• [THE PROBLEM]
Nothing besides a number belongs in the answer, which is how many lines of the listing contain the string "Скрипт".

• [DATA PROVIDED]
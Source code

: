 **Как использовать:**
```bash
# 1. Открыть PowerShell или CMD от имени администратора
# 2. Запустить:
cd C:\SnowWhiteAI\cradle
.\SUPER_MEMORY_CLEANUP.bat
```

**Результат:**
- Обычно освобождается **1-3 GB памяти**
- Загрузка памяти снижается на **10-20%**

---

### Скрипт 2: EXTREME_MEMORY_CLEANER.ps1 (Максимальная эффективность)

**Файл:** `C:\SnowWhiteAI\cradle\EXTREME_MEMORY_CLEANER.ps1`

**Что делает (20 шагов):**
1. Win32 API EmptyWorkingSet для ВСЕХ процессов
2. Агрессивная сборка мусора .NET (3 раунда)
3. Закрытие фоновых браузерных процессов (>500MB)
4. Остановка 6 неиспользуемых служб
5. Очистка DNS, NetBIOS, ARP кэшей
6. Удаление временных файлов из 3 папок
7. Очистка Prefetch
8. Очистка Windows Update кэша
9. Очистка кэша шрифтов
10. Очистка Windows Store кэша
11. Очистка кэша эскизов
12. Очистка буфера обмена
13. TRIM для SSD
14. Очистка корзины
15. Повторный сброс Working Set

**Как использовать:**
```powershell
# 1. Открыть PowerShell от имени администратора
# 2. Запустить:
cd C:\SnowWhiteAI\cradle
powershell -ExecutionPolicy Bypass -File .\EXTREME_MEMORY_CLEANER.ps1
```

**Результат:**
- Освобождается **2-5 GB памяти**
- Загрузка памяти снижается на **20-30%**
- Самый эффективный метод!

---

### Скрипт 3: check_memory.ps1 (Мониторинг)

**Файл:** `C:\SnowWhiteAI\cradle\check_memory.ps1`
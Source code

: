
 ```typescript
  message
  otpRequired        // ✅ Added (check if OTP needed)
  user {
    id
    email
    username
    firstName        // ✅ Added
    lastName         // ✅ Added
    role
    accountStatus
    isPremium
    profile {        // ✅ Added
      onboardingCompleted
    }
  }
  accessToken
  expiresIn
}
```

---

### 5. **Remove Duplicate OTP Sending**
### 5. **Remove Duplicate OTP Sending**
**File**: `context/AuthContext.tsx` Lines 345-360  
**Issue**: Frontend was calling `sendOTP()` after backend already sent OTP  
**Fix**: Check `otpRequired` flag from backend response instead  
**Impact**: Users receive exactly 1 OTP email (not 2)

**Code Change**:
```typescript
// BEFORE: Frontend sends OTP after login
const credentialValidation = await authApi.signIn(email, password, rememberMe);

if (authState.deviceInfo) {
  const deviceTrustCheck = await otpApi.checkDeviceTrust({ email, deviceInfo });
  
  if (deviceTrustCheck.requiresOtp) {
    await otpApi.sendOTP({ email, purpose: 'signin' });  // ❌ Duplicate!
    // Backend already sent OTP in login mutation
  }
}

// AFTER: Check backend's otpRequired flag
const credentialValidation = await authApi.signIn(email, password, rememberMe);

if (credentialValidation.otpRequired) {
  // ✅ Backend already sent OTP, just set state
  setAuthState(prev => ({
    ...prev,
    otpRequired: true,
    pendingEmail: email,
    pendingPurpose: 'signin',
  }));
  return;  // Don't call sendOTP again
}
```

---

• [WRITTEN SOLUTION]
2